The Tribunal extended an invitation to the Chinese government to provide its own evidence on the issue, but cooperation has been nearly non-existent. While this might appear like China has something to hide, it should also be noted that the Tribunal, even with its distinguished membership from various legal and human rights organizations, do not hold back with legal niceties when addressing the issue.
"Governments and any who interact in any substantial way with the [People's Republic of China]..." they said, "should now recognise that they are, to the extent revealed above, interacting with a criminal state."
The Case of China's Falun Dong, and Possibly of the Uighers as Well, Approaches Genocide
If the evidence presented is even somewhat accurate, this would still mean that thousands of prisoners and other political detainees are likely being executed and having their organs harvested to make up this difference between the voluntary supply and the demand for organs, which includes a sizable number of wealthy, overseas patients who would otherwise have to wait for months or even years for a donor organ.
The Guardian notes that there are growing calls for governments to ban travel to China for the purpose of transplant surgery to cut off the demand that is incentivizing the practice, but as others point out, forced organ harvesting in China goes beyond the black market income it generates.
According to the China Tribunal report, the only legal element necessary for the crime of genocide that they could not definitively establish was the "very specific intent" to commit genocide against the Falun Gong sect or the Uigher minority, but being able to definitively determine that intent and drawing a reasonable conclusion based on available evidence of that intent or two different things. Unable to legally determine the former, the China Tribunal had no doubts about the latter:
"The Tribunal notes that forced organ harvesting is of unmatched wickedness even compared – on a death for death basis – with the killings by mass crimes committed in the last century.
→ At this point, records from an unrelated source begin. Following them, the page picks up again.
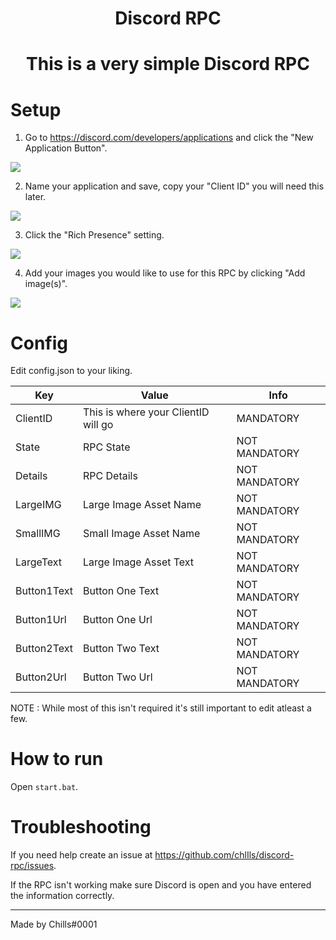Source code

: <h1 align="center">Discord RPC<h1>
<h1 align="center">This is a very simple Discord RPC<h1>

# Setup
  
1. Go to https://discord.com/developers/applications and click the "New Application Button".
  <img src="https://cdn.discordapp.com/attachments/959323709087297586/987888732931772496/unknown.png"/>
  
2. Name your application and save, copy your "Client ID" you will need this later.
  <img src="https://cdn.discordapp.com/attachments/959323709087297586/987891053677907979/unknown.png"/>
  
3. Click the "Rich Presence" setting.
  <img src="https://cdn.discordapp.com/attachments/959323709087297586/987891603081400402/unknown.png"/>
  
4. Add your images you would like to use for this RPC by clicking "Add image(s)".
  <img src="https://cdn.discordapp.com/attachments/959323709087297586/987892254029021245/unknown.png"/>
  
 # Config
 
Edit config.json to your liking.
  
| Key | Value | Info |
| ------ | ------ | ------ |
| ClientID | This is where your ClientID will go | MANDATORY |
| State | RPC State | NOT MANDATORY |
| Details | RPC Details | NOT MANDATORY |
| LargeIMG | Large Image Asset Name | NOT MANDATORY |
| SmallIMG | Small Image Asset Name | NOT MANDATORY |
| LargeText | Large Image Asset Text | NOT MANDATORY |
| Button1Text | Button One Text | NOT MANDATORY |
| Button1Url | Button One Url | NOT MANDATORY |
| Button2Text | Button Two Text | NOT MANDATORY |
| Button2Url | Button Two Url | NOT MANDATORY |
  
NOTE : While most of this isn't required it's still important to edit atleast a few.

  
# How to run
  
Open `start.bat`.
  
# Troubleshooting

If you need help create an issue at https://github.com/chlIls/discord-rpc/issues.
  
If the RPC isn't working make sure Discord is open and you have entered the information correctly.

---
Made by Chills#0001
  
  
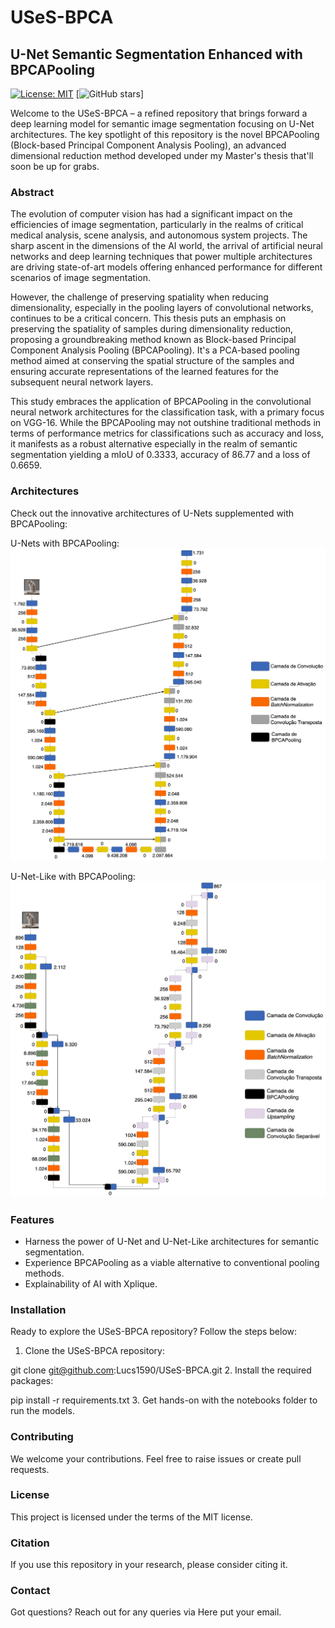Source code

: # USeS-BPCA

## U-Net Semantic Segmentation Enhanced with BPCAPooling

[![License: MIT](https://img.shields.io/badge/License-MIT-yellow.svg)](https://opensource.org/licenses/MIT)
[![GitHub stars](https://img.shields.io/github/stars/Lucs1590/USeS-BPCA.svg?style=social&label=Star&maxAge=2592000)]

Welcome to the USeS-BPCA – a refined repository that brings forward a deep learning model for semantic image segmentation focusing on U-Net architectures. The key spotlight of this repository is the novel BPCAPooling (Block-based Principal Component Analysis Pooling), an advanced dimensional reduction method developed under my Master's thesis that'll soon be up for grabs.

### Abstract

The evolution of computer vision has had a significant impact on the efficiencies of image segmentation, particularly in the realms of critical medical analysis, scene analysis, and autonomous system projects. The sharp ascent in the dimensions of the AI world, the arrival of artificial neural networks and deep learning techniques that power multiple architectures are driving state-of-art models offering enhanced performance for different scenarios of image segmentation.

However, the challenge of preserving spatiality when reducing dimensionality, especially in the pooling layers of convolutional networks, continues to be a critical concern. This thesis puts an emphasis on preserving the spatiality of samples during dimensionality reduction, proposing a groundbreaking method known as Block-based Principal Component Analysis Pooling (BPCAPooling). It's a PCA-based pooling method aimed at conserving the spatial structure of the samples and ensuring accurate representations of the learned features for the subsequent neural network layers.

This study embraces the application of BPCAPooling in the convolutional neural network architectures for the classification task, with a primary focus on VGG-16. While the BPCAPooling may not outshine traditional methods in terms of performance metrics for classifications such as accuracy and loss, it manifests as a robust alternative especially in the realm of semantic segmentation yielding a mIoU of $0.3333$, accuracy of $86.77%$ and a loss of $0.6659$.

### Architectures

Check out the innovative architectures of U-Nets supplemented with BPCAPooling:

U-Nets with BPCAPooling:
![unet-arch](https://github.com/Lucs1590/USeS-BPCA/blob/4b1e1f338357108eba6e7bb7f31ae515cb8498c5/fixtures/unet-with-bpca.png)

U-Net-Like with BPCAPooling:
![unetlike-arch](https://github.com/Lucs1590/USeS-BPCA/blob/4b1e1f338357108eba6e7bb7f31ae515cb8498c5/fixtures/unet-like-with-bpca-food.png)

### Features

- Harness the power of U-Net and U-Net-Like architectures for semantic segmentation.
- Experience BPCAPooling as a viable alternative to conventional pooling methods.
- Explainability of AI with Xplique.

### Installation

Ready to explore the USeS-BPCA repository? Follow the steps below:

1. Clone the USeS-BPCA repository:

git clone <git@github.com>:Lucs1590/USeS-BPCA.git
2. Install the required packages:

pip install -r requirements.txt
3. Get hands-on with the notebooks folder to run the models.

### Contributing

We welcome your contributions. Feel free to raise issues or create pull requests.

### License

This project is licensed under the terms of the MIT license.

### Citation

If you use this repository in your research, please consider citing it.

### Contact

Got questions? Reach out for any queries via Here put your email.
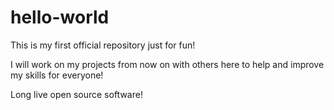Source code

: # hello-world
This is my first official repository just for fun!

I will work on my projects from now on with others here to help and improve my skills for everyone!

Long live open source software!
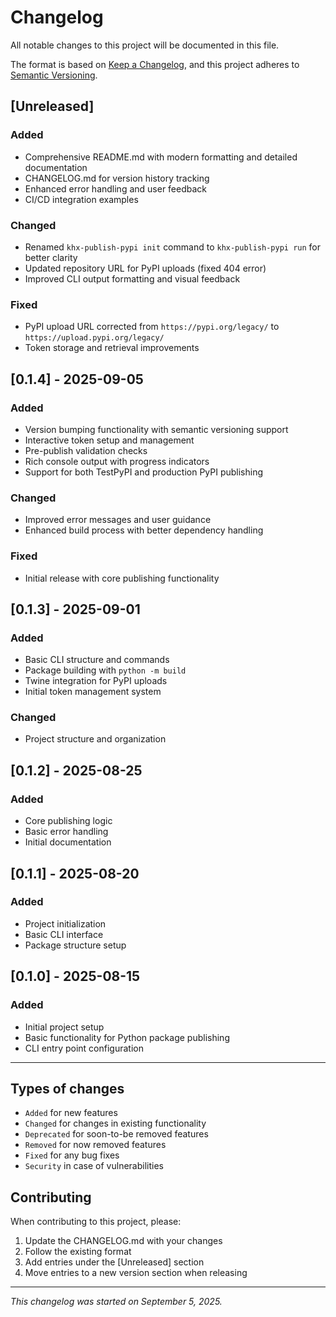 # Changelog

All notable changes to this project will be documented in this file.

The format is based on [Keep a Changelog](https://keepachangelog.com/en/1.0.0/),
and this project adheres to [Semantic Versioning](https://semver.org/spec/v2.0.0.html).

## [Unreleased]

### Added
- Comprehensive README.md with modern formatting and detailed documentation
- CHANGELOG.md for version history tracking
- Enhanced error handling and user feedback
- CI/CD integration examples

### Changed
- Renamed `khx-publish-pypi init` command to `khx-publish-pypi run` for better clarity
- Updated repository URL for PyPI uploads (fixed 404 error)
- Improved CLI output formatting and visual feedback

### Fixed
- PyPI upload URL corrected from `https://pypi.org/legacy/` to `https://upload.pypi.org/legacy/`
- Token storage and retrieval improvements

## [0.1.4] - 2025-09-05

### Added
- Version bumping functionality with semantic versioning support
- Interactive token setup and management
- Pre-publish validation checks
- Rich console output with progress indicators
- Support for both TestPyPI and production PyPI publishing

### Changed
- Improved error messages and user guidance
- Enhanced build process with better dependency handling

### Fixed
- Initial release with core publishing functionality

## [0.1.3] - 2025-09-01

### Added
- Basic CLI structure and commands
- Package building with `python -m build`
- Twine integration for PyPI uploads
- Initial token management system

### Changed
- Project structure and organization

## [0.1.2] - 2025-08-25

### Added
- Core publishing logic
- Basic error handling
- Initial documentation

## [0.1.1] - 2025-08-20

### Added
- Project initialization
- Basic CLI interface
- Package structure setup

## [0.1.0] - 2025-08-15

### Added
- Initial project setup
- Basic functionality for Python package publishing
- CLI entry point configuration

---

## Types of changes
- `Added` for new features
- `Changed` for changes in existing functionality
- `Deprecated` for soon-to-be removed features
- `Removed` for now removed features
- `Fixed` for any bug fixes
- `Security` in case of vulnerabilities

## Contributing
When contributing to this project, please:
1. Update the CHANGELOG.md with your changes
2. Follow the existing format
3. Add entries under the [Unreleased] section
4. Move entries to a new version section when releasing

---

*This changelog was started on September 5, 2025.*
There is justifiable belief in the minds of some or many – rising to probability or high probability – that Genocide has been committed.
"In line with this, and by considering the evidence and the law, there can be no doubt that there is a duty on those who have the power to institute investigations for, and proceedings at, international courts or at the UN to test whether Genocide has been committed. They should act immediately to determine accountability for any acts contrary to the provisions of the Genocide Convention."
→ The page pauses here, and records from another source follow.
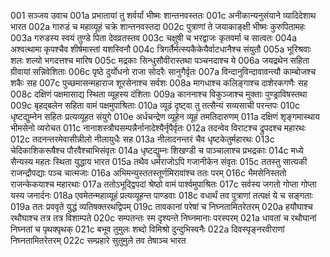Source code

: 001  सञ्जय उवाच
001a प्रभातायां तु शर्वर्यां भीष्मः शान्तनवस्ततः
001c अनीकान्यनुसंयाने व्यादिदेशाथ भारत
002a गारुडं च महाव्यूहं चक्रे शान्तनवस्तदा
002c पुत्राणां ते जयाकाङ्क्षी भीष्मः कुरुपितामहः
003a गरुडस्य स्वयं तुण्डे पिता देवव्रतस्तव
003c चक्षुषी च भरद्वाजः कृतवर्मा च सात्वतः
004a अश्वत्थामा कृपश्चैव शीर्षमास्तां यशस्विनौ
004c त्रिगर्तैर्मत्स्यकैकेयैर्वाटधानैश्च संयुतौ
005a भूरिश्रवाः शलः शल्यो भगदत्तश्च मारिष
005c मद्रकाः सिन्धुसौवीरास्तथा पञ्चनदाश्च ये
006a जयद्रथेन सहिता ग्रीवायां सन्निवेशिताः
006c पृष्ठे दुर्योधनो राजा सोदरैः सानुगैर्वृतः
007a विन्दानुविन्दावावन्त्यौ काम्बोजश्च शकैः सह
007c पुच्छमासन्महाराज शूरसेनाश्च सर्वशः
008a मागधाश्च कलिङ्गाश्च दाशेरकगणैः सह
008c दक्षिणं पक्षमासाद्य स्थिता व्यूहस्य दंशिताः
009a काननाश्च विकुञ्जाश्च मुक्ताः पुण्ड्राविषस्तथा
009c बृहद्बलेन सहिता वामं पक्षमुपाश्रिताः
010a व्यूढं दृष्ट्वा तु तत्सैन्यं सव्यसाची परन्तपः
010c धृष्टद्युम्नेन सहितः प्रत्यव्यूहत संयुगे
010e अर्धचन्द्रेण व्यूहेन व्यूहं तमतिदारुणम्
011a दक्षिणं शृङ्गमास्थाय भीमसेनो व्यरोचत
011c नानाशस्त्रौघसम्पन्नैर्नानादेश्यैर्नृपैर्वृतः
012a तदन्वेव विराटश्च द्रुपदश्च महारथः
012c तदनन्तरमेवासीन्नीलो नीलायुधैः सह
013a नीलादनन्तरं चैव धृष्टकेतुर्महारथः
013c चेदिकाशिकरूषैश्च पौरवैश्चाभिसंवृतः
014a धृष्टद्युम्नः शिखण्डी च पाञ्चालाश्च प्रभद्रकाः
014c मध्ये सैन्यस्य महतः स्थिता युद्धाय भारत
015a तथैव धर्मराजोऽपि गजानीकेन संवृतः
015c ततस्तु सात्यकी राजन्द्रौपद्याः पञ्च चात्मजाः
016a अभिमन्युस्ततस्तूर्णमिरावांश्च ततः परम्
016c भैमसेनिस्ततो राजन्केकयाश्च महारथाः
017a ततोऽभूद्द्विपदां श्रेष्ठो वामं पार्श्वमुपाश्रितः
017c सर्वस्य जगतो गोप्ता गोप्ता यस्य जनार्दनः
018a एवमेतन्महाव्यूहं प्रत्यव्यूहन्त पाण्डवाः
018c वधार्थं तव पुत्राणां तत्पक्षं ये च सङ्गताः
019a ततः प्रववृते युद्धं व्यतिषक्तरथद्विपम्
019c तावकानां परेषां च निघ्नतामितरेतरम्
020a हयौघाश्च रथौघाश्च तत्र तत्र विशाम्पते
020c सम्पतन्तः स्म दृश्यन्ते निघ्नमानाः परस्परम्
021a धावतां च रथौघानां निघ्नतां च पृथक्पृथक्
021c बभूव तुमुलः शब्दो विमिश्रो दुन्दुभिस्वनैः
022a दिवस्पृङ्नरवीराणां निघ्नतामितरेतरम्
022c सम्प्रहारे सुतुमुले तव तेषाञ्च भारत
"Commission of Crimes Against Humanity against the Falun Gong and Uyghurs has been proved beyond reasonable doubt...[emphasis original]."
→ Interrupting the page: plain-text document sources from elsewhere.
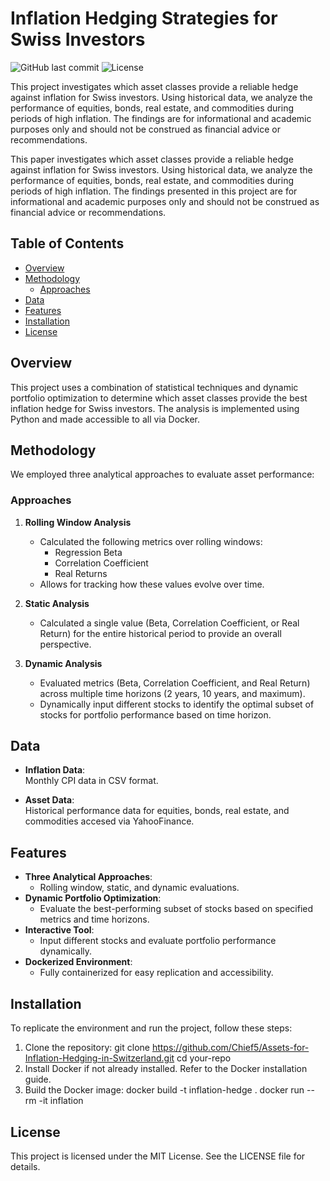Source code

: # Inflation Hedging Strategies for Swiss Investors

![GitHub last commit](https://img.shields.io/github/last-commit/Chief5/Assets-for-Inflation-Hedging-in-Switzerland)
![License](https://img.shields.io/badge/license-MIT-blue)

This project investigates which asset classes provide a reliable hedge against inflation for Swiss investors. Using historical data, we analyze the performance of equities, bonds, real estate, and commodities during periods of high inflation. The findings are for informational and academic purposes only and should not be construed as financial advice or recommendations.

This paper investigates which asset classes provide a reliable hedge against inflation for Swiss investors. Using historical data, we analyze the performance of equities, bonds, real estate, and commodities during periods of high inflation. The findings presented in this project are for informational and academic purposes only and should not be construed as financial advice or recommendations. 

## Table of Contents

- [Overview](#overview)
- [Methodology](#methodology)
  - [Approaches](#approaches)
- [Data](#data)
- [Features](#features)
- [Installation](#installation)
- [License](#license)

## Overview

This project uses a combination of statistical techniques and dynamic portfolio optimization to determine which asset classes provide the best inflation hedge for Swiss investors. The analysis is implemented using Python and made accessible to all via Docker.

## Methodology

We employed three analytical approaches to evaluate asset performance:

### Approaches

1. **Rolling Window Analysis**  
   - Calculated the following metrics over rolling windows:
     - Regression Beta
     - Correlation Coefficient
     - Real Returns
   - Allows for tracking how these values evolve over time.

2. **Static Analysis**  
   - Calculated a single value (Beta, Correlation Coefficient, or Real Return) for the entire historical period to provide an overall perspective.

3. **Dynamic Analysis**  
   - Evaluated metrics (Beta, Correlation Coefficient, and Real Return) across multiple time horizons (2 years, 10 years, and maximum).  
   - Dynamically input different stocks to identify the optimal subset of stocks for portfolio performance based on time horizon.

## Data

- **Inflation Data**:  
  Monthly CPI data in CSV format.  

- **Asset Data**:  
  Historical performance data for equities, bonds, real estate, and commodities accesed via YahooFinance.

## Features

- **Three Analytical Approaches**:
  - Rolling window, static, and dynamic evaluations.
- **Dynamic Portfolio Optimization**:
  - Evaluate the best-performing subset of stocks based on specified metrics and time horizons.
- **Interactive Tool**:
  - Input different stocks and evaluate portfolio performance dynamically.
- **Dockerized Environment**:
  - Fully containerized for easy replication and accessibility.

## Installation

To replicate the environment and run the project, follow these steps:

1. Clone the repository:
   git clone https://github.com/Chief5/Assets-for-Inflation-Hedging-in-Switzerland.git
   cd your-repo
2. Install Docker if not already installed. Refer to the Docker installation guide.
3. Build the Docker image:
   docker build -t inflation-hedge .
   docker run --rm -it inflation

## License

This project is licensed under the MIT License. See the LICENSE file for details.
China hasn't responded to the Tribunal's report, but earlier this year, the Chinese Embassy in the UK told The Guardian that "The Chinese government always follows the World Health Organization’s guiding principles on human organ transplant, and has strengthened its management on organ transplant in recent years. On 21 March 2007, the Chinese state council enacted the regulation on human organ transplant, providing that human organ donation must be done voluntarily and gratis. We hope that the British people will not be misled by rumours."